Former Social Worker Indicted For Welfare Fraud And Perjury
Suspect Used Deceased Mother’s Food Stamp Card
FRANKFORT, KY (April 20, 2006) – Attorney General Greg Stumbo announced today that a Franklin County Special Grand Jury indicted a former social worker, Lydia H. Johnson, on 30 felony charges of welfare fraud alleging she misappropriated over $1,500 in state welfare benefits and one felony charge of first degree perjury.
Stumbo said, “It is very important to me that our welfare dollars go to those in need.
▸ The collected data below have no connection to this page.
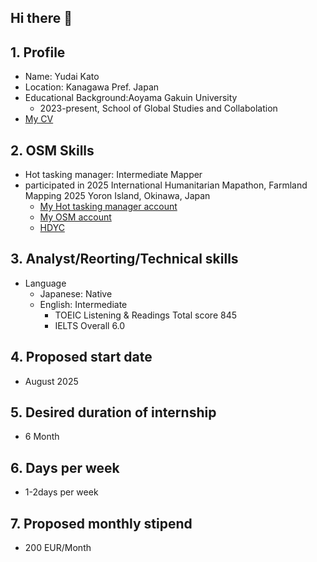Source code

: ## Hi there 👋

<!--
**yudai1206/yudai1206** is a ✨ _special_ ✨ repository because its `README.md` (this file) appears on your GitHub profile.

Here are some ideas to get you started:

- 🔭 I’m currently working on ...
- 🌱 I’m currently learning ...
- 👯 I’m looking to collaborate on ...
- 🤔 I’m looking for help with ...
- 💬 Ask me about ...
- 📫 How to reach me: ...
- 😄 Pronouns: ...
- ⚡ Fun fact: ...
-->
## 1. Profile
* Name: Yudai Kato
* Location: Kanagawa Pref. Japan
* Educational Background:Aoyama Gakuin University
  * 2023-present, School of Global Studies and Collabolation
* [My CV](https://docs.google.com/document/d/1aNSI4wC0MXHUfCgcCW9EB8dUEfb6XnhKD5sea-pJ1IA/edit?usp=sharing)

## 2. OSM Skills
* Hot tasking manager: Intermediate Mapper
* participated in 2025 International Humanitarian Mapathon, Farmland Mapping 2025 Yoron Island, Okinawa, Japan
  * [My Hot tasking manager account](https://tasks.hotosm.org/users/yudai1206)
  * [My OSM account](https://www.openstreetmap.org/user/yudai1206)
  * [HDYC](https://hdyc.neis-one.org/?yudai1206)

## 3. Analyst/Reorting/Technical skills
* Language
  * Japanese: Native
  * English: Intermediate
    * TOEIC Listening & Readings Total score 845
    * IELTS Overall 6.0

## 4. Proposed start date 
* August 2025

## 5. Desired duration of internship
* 6 Month

## 6. Days per week
* 1-2days per week

## 7. Proposed monthly stipend
* 200 EUR/Month
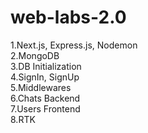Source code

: # web-labs-2.0

1.Next.js, Express.js, Nodemon\
2.MongoDB\
3.DB Initialization\
4.SignIn, SignUp\
5.Middlewares\
6.Chats Backend\
7.Users Frontend\
8.RTK
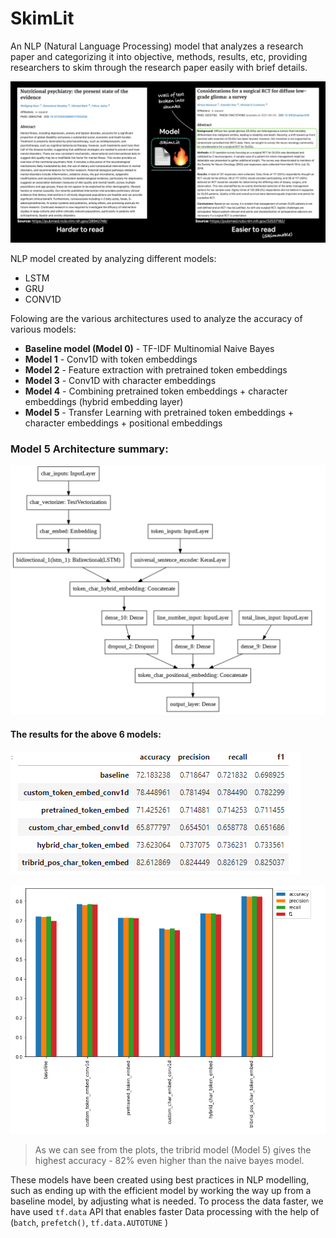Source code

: # SkimLit

An NLP (Natural Language Processing) model that analyzes a research paper and categorizing it into objective, methods, results, etc, providing researchers to skim through the research paper easily with brief details.

![alt-text](https://github.com/gautamvr/SkimLit/blob/main/assets/skimlit.png)

NLP model created by analyzing different models:
- LSTM
- GRU
- CONV1D

Folowing are the various architectures used to analyze the accuracy of various models:

- **Baseline model (Model 0)** - TF-IDF Multinomial Naive Bayes
- **Model 1** - Conv1D with token embeddings
- **Model 2** - Feature extraction with pretrained token embeddings
- **Model 3** - Conv1D with character embeddings
- **Model 4** - Combining pretrained token embeddings + character embeddings (hybrid embedding layer)
- **Model 5** - Transfer Learning with pretrained token embeddings + character embeddings + positional embeddings

### Model 5 Architecture summary:

![alt-text](https://github.com/gautamvr/SkimLit/blob/main/assets/modelArchitecture.PNG)


#### The results for the above 6 models:

![alt-text](https://github.com/gautamvr/SkimLit/blob/main/assets/ResultsData.PNG)

![alt-text](https://github.com/gautamvr/SkimLit/blob/main/assets/ResultsDataPlot.PNG)

> As we can see from the plots, the tribrid model (Model 5) gives the highest accuracy - 82% even higher than the naive bayes model.

 These models have been created using best practices in NLP modelling, such as ending up with the efficient model by working the way up from a baseline model, by adjusting what is needed. To process the data faster, we have used `tf.data` API that enables faster Data processing with the help of (`batch`, `prefetch()`, `tf.data.AUTOTUNE` )

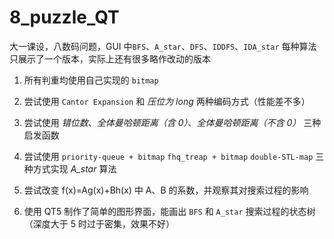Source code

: # 8_puzzle_QT

大一课设，八数码问题，GUI 中`BFS`、`A_star`、`DFS`、`IDDFS`、`IDA_star` 每种算法只展示了一个版本，实际上还有很多略作改动的版本

1. 所有判重均使用自己实现的 `bitmap`

2. 尝试使用 `Cantor Expansion` 和 *压位为 long* 两种编码方式（性能差不多）

3. 尝试使用 *错位数*、*全体曼哈顿距离（含 0）*、*全体曼哈顿距离（不含 0）* 三种启发函数

4. 尝试使用 `priority-queue + bitmap` `fhq_treap + bitmap` `double-STL-map` 三种方式实现 *A_star* 算法

5. 尝试改变 f(x)=Ag(x)+Bh(x) 中 A、B 的系数，并观察其对搜索过程的影响

6. 使用 QT5 制作了简单的图形界面，能画出 `BFS` 和 `A_star` 搜索过程的状态树（深度大于 5 时过于密集，效果不好）
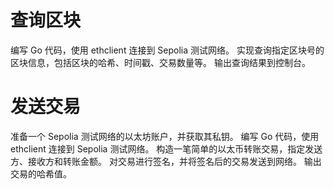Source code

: # 查询区块

编写 Go 代码，使用 ethclient 连接到 Sepolia 测试网络。
实现查询指定区块号的区块信息，包括区块的哈希、时间戳、交易数量等。
输出查询结果到控制台。

# 发送交易

准备一个 Sepolia 测试网络的以太坊账户，并获取其私钥。
编写 Go 代码，使用 ethclient 连接到 Sepolia 测试网络。
构造一笔简单的以太币转账交易，指定发送方、接收方和转账金额。
对交易进行签名，并将签名后的交易发送到网络。
输出交易的哈希值。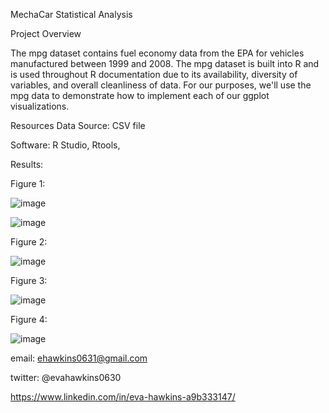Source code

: MechaCar Statistical Analysis

Project Overview

The mpg dataset contains fuel economy data from the EPA for vehicles manufactured between 1999 and 2008. The mpg dataset is built into R and is used throughout R documentation due to its availability, diversity of variables, and overall cleanliness of data. For our purposes, we'll use the mpg data to demonstrate how to implement each of our ggplot visualizations.




Resources
Data Source: CSV file

Software: R Studio, Rtools, 




Results:

Figure 1: 

![image](https://user-images.githubusercontent.com/101227930/182354010-4de662f8-867a-4017-ad75-c65479f7c14d.png)

![image](https://user-images.githubusercontent.com/101227930/182347992-8d8c5bae-84b1-42db-aac6-4c3d195a3174.png)



Figure 2:

![image](https://user-images.githubusercontent.com/101227930/182332034-4f60fc1d-6e9d-43f3-9da1-c97d5d1570d0.png)


Figure 3:

![image](https://user-images.githubusercontent.com/101227930/182353402-33e70fa5-1fbc-4ac4-8dd2-95a6357d7fd3.png)

Figure 4:

![image](https://user-images.githubusercontent.com/101227930/182353452-807eb779-10dc-4ed5-b884-2e5b69d62e07.png)





email:  ehawkins0631@gmail.com

twitter: @evahawkins0630

https://www.linkedin.com/in/eva-hawkins-a9b333147/





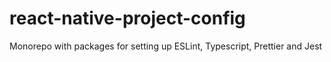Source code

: # react-native-project-config
Monorepo with packages for setting up ESLint, Typescript, Prettier and Jest
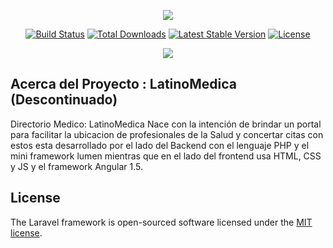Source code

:<p align="center"><img src="https://laravel.com/assets/img/components/logo-laravel.svg"></p>

<p align="center">
<a href="https://travis-ci.org/laravel/framework"><img src="https://travis-ci.org/laravel/framework.svg" alt="Build Status"></a>
<a href="https://packagist.org/packages/laravel/framework"><img src="https://poser.pugx.org/laravel/framework/d/total.svg" alt="Total Downloads"></a>
<a href="https://packagist.org/packages/laravel/framework"><img src="https://poser.pugx.org/laravel/framework/v/stable.svg" alt="Latest Stable Version"></a>
<a href="https://packagist.org/packages/laravel/framework"><img src="https://poser.pugx.org/laravel/framework/license.svg" alt="License"></a>
</p>
<p align="center"><img src="https://instagram.fccs1-1.fna.fbcdn.net/v/t51.2885-19/s320x320/14566799_1328785673829764_2243621105031970816_a.jpg?_nc_ht=instagram.fccs1-1.fna.fbcdn.net&_nc_ohc=zjK6zDcvH5sAX_ArgdX&oh=12bea8c0e43d1457b33caf409ba98be9&oe=5F686380"></p>

## Acerca del Proyecto : LatinoMedica (Descontinuado)

Directorio Medico: LatinoMedica Nace con la intención de brindar un portal para facilitar la ubicacion de profesionales de la Salud y concertar citas con estos esta desarrollado por el lado del Backend con el lenguaje PHP y el mini framework lumen mientras que en el lado del frontend usa HTML, CSS y JS y el framework Angular 1.5.



## License

The Laravel framework is open-sourced software licensed under the [MIT license](https://opensource.org/licenses/MIT).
I will continue to crack down on welfare fraud.”
Johnson, a retired social worker, from Louisville is alleged to have fraudulently used Betty Keirns’, her deceased mother’s, electronic benefits food stamp card on thirty (30) occasions from October 2004 through March 2006.
On March 29, 2006, Johnson is alleged to have committed perjury when she falsely testified before the Special Grand Jury that she reported the death of her mother to the Cabinet for Health and Family Services, and destroyed her mother’s EBT card, and did not use the card after her mother’s death.
Johnson is scheduled to be arraigned in Franklin Circuit Court on June 2, 2006 at 10:00 a.m. The evidence was presented to the Special Grand Jury by investigators for the Attorney General who is examining systemic deficiencies in welfare benefit oversight procedures.
The Special Grand Jury has recently returned indictments against seven state welfare workers for stealing more than $250,000 from the state welfare system. Over the last two years, the Attorney General’s office has filed felony charges against 28 welfare caseworkers, charged with stealing more than $800,000.